By Stan Smith
I know I’ve shared this story before, but considering the weather we experienced across much of Ohio the first half of summer, it’s appropriate to tell it again. Dad was a mechanic for a local farm implement dealer. Once while out on a combine service call in mid summer he asked the farmer if he’d gotten all his hay made. The response – in a deep German accent – was, “Yes, it got made . . . but it rained so much I never got it baled.”
Despite that being the case in many parts again this year, and then followed by a very dry late summer, the fact is that we still have an abundance of feedstuffs available that will maintain beef cows cost effectively if managed and supplemented properly. Over the years we’ve spent a lot of time in this publication discussing the planting of small grains and annual forages in late summer and fall for supplemental forage. With over 400,000 acres of wheat harvested in Ohio this year, the opportunities were huge for producing additional forages on those acres.
Today, let’s discuss a couple more of the opportunities that remain. With Ohio farmers in the midst of harvesting more than 3 million acres of corn, the potential for the brood cow feed supply being extended well into fall by utilizing crop residue is huge. Corn crop residue is practical for feeding dry, gestating beef cows in mid gestation providing they have average or better body condition. Managed correctly, one acre of corn residue can yield up to 60 animal unit grazing days (60 days of grazing for a 1000 pound animal). It’s also the perfect crop to utilize while stockpiling perennial forages throughout the fall.

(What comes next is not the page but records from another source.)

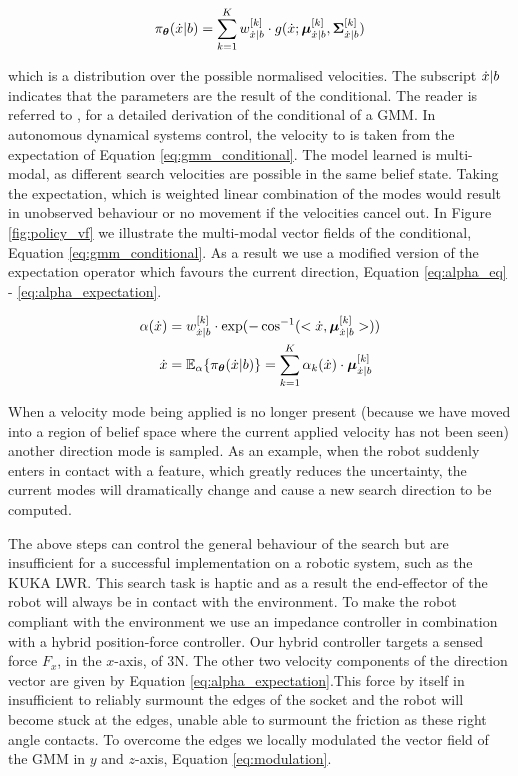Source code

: \begin{equation}\label{eq:gmm_conditional}
 \pi_{\boldsymbol{\theta}}(\dot{x}|b) = \sum_{k=1}^{K} w^{[k]}_{\dot{x}|b} \cdot g(\dot{x};\boldsymbol{\mu}^{[k]}_{\dot{x}|b},\boldsymbol{\Sigma}^{[k]}_{\dot{x}|b})
\end{equation}

which is a distribution over the possible normalised velocities. The subscript $\dot{x}|b$ indicates that the parameters 
are the result of the conditional. The reader is referred to \cite{gesture_calinon_2010},\cite{gmr_2004} for 
a detailed derivation of the conditional of a GMM. In autonomous
dynamical systems control, the velocity to is taken from 
the expectation of Equation \ref{eq:gmm_conditional}. The model 
learned is multi-modal, as different search velocities are possible 
in the same belief state. Taking the expectation, which is weighted 
linear combination of the modes would result in unobserved behaviour or 
no movement if the velocities cancel out. In Figure \ref{fig:policy_vf}
we illustrate the multi-modal vector fields of the conditional, Equation \ref{eq:gmm_conditional}.
As a result we use a modified version of the expectation operator which favours the current
direction, Equation \ref{eq:alpha_eq} - \ref{eq:alpha_expectation}.

\begin{align}
 \alpha(\dot{x}) &= w^{[k]}_{\dot{x}|b} \cdot \exp(-\cos^{-1}(<\dot{x},\boldsymbol{\mu}^{[k]}_{\dot{x}|b}>)) \label{eq:alpha_eq}\\
 \dot{x} &= \mathbb{E}_{\alpha}\{\pi_{\boldsymbol{\theta}}(\dot{x}|b)\} = \sum_{k=1}^K \alpha_k(\dot{x}) \cdot \boldsymbol{\mu}^{[k]}_{\dot{x}|b} \label{eq:alpha_expectation}
\end{align}

When a velocity mode being applied is no longer present (because we have moved into a region of belief space where the current applied 
velocity has not been seen) another direction mode is sampled. As an example, when the robot suddenly enters in contact with a feature,
which greatly reduces the uncertainty, the current modes will dramatically change and cause a new search direction to be computed. 

The above steps can control the general behaviour of the search but are insufficient for a successful implementation on a robotic system, 
such as the KUKA LWR.
This search task is haptic and as a result the end-effector of the robot will always be in contact with the environment. To make the robot
compliant with the environment we use an impedance controller in combination with a hybrid position-force controller. Our hybrid controller
targets a sensed force $F_x$, in the $x$-axis, of 3N. The other two velocity components of the direction vector are given by 
Equation \ref{eq:alpha_expectation}.This force by itself in insufficient to reliably surmount the edges of the socket and the robot 
will become stuck at the edges, unable able to surmount the friction as these right angle contacts. To overcome the edges we locally modulated 
the vector field of the GMM in $y$ and $z$-axis, Equation \ref{eq:modulation}.

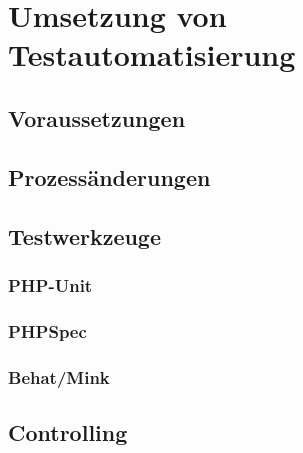 \newpage
\section{Umsetzung von Testautomatisierung}

\subsection{Voraussetzungen}

\subsection{Prozessänderungen}

\subsection{Testwerkzeuge}
\subsubsection{PHP-Unit}
\subsubsection{PHPSpec}
\subsubsection{Behat/Mink}

\subsection{Controlling}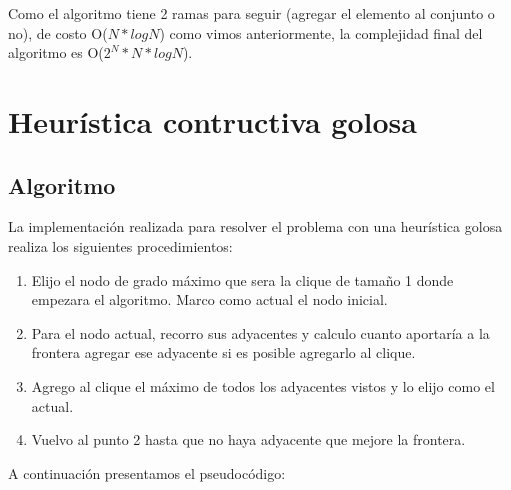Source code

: \documentclass[a4paper, 10pt, twoside]{article}
\begin{document}
Como el algoritmo tiene 2 ramas para seguir (agregar el elemento al conjunto o no), de costo O($N * log N$) como vimos anteriormente, la complejidad final del algoritmo es O($2^N * N * log N$).



\newpage

\section{Heurística contructiva golosa}
\subsection{Algoritmo}
La implementación realizada para resolver el problema con una heurística golosa realiza los siguientes procedimientos:
\begin{enumerate}
\item Elijo el nodo de grado máximo que sera la clique de tamaño 1 donde empezara el algoritmo. Marco como actual el nodo inicial.
\item Para el nodo actual, recorro sus adyacentes y calculo cuanto aportaría a la frontera agregar ese adyacente si es posible agregarlo al clique.
\item Agrego al clique el máximo de todos los adyacentes vistos y lo elijo como el actual.
\item Vuelvo al punto 2 hasta que no haya adyacente que mejore la frontera.
\end{enumerate}

A continuación presentamos el pseudocódigo:
\end{document}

Grazing “efficiency” will determine exactly how much feed is realized from corn residue. Moveable electric fencing can increase utilization up to 50% by allowing cattlemen to control the amount of area grazed thus, preventing the cattle from “selective” grazing or “trampling” many of the leaves or husks. “Strip” grazing the cows will also reduce the potential for acidosis in situations where there may have been excessive field losses of grain. Simply “dumping” the cows onto the entire corn field will be least efficient but will allow more residue to remain on the field over the winter for cover. Cattle will select and eat the grain first, then the husk and leaves, and finally the cobs and stalks.
Fields containing corn residues should be grazed soon after harvest for optimum quality, and fields with poor drainage or compaction concerns should not be grazed over extended periods of time. Producers with a Conservation Plan should check with NRCS to be certain that the grazing of corn stalks does not violate the Plan.
If corn stalk fields are not presently fenced, temporary electric fencing is an economical alternative. Depending on the size and layout of the field, harvested corn fields can be encircled with a single strand of poly or high tensile wire supported with fiberglass posts for perhaps $10+/- per acre. Even if a fence charger must be purchased to allow the grazing of corn residue, up to 45 days per acre of feed may be provided a typical Ohio brood cow at a cost of under 25 cents/head per day. And, of course, the materials purchased to provide this temporary boundary may be reused from year to year, thus, making the “annual” cost of ownership even less.